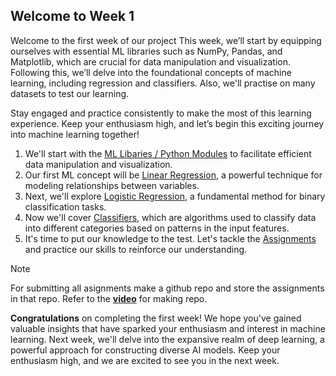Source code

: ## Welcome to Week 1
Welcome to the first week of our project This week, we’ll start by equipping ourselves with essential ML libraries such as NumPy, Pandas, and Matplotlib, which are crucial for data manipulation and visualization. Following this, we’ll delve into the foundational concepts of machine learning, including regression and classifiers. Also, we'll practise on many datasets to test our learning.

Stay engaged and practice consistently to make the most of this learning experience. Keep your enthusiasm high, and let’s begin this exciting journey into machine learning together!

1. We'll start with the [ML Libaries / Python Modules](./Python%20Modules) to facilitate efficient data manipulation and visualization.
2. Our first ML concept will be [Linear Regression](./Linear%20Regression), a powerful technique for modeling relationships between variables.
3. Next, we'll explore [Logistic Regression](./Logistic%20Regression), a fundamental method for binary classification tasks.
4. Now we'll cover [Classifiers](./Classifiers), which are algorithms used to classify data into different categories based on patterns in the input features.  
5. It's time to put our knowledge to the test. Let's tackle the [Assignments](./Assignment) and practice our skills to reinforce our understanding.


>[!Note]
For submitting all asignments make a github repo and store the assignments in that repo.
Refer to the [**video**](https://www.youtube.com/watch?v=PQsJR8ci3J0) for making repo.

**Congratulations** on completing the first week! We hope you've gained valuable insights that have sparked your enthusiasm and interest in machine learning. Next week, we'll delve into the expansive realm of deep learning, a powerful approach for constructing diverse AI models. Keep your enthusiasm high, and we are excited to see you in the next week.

====

_Exercise directions:_
Look above for the line holding "5. It's time" and the line holding "For submitting all", then output exactly those two lines and every line between them, nothing more.

_Your solution:_
5. It's time to put our knowledge to the test. Let's tackle the [Assignments](./Assignment) and practice our skills to reinforce our understanding.


>[!Note]
For submitting all asignments make a github repo and store the assignments in that repo.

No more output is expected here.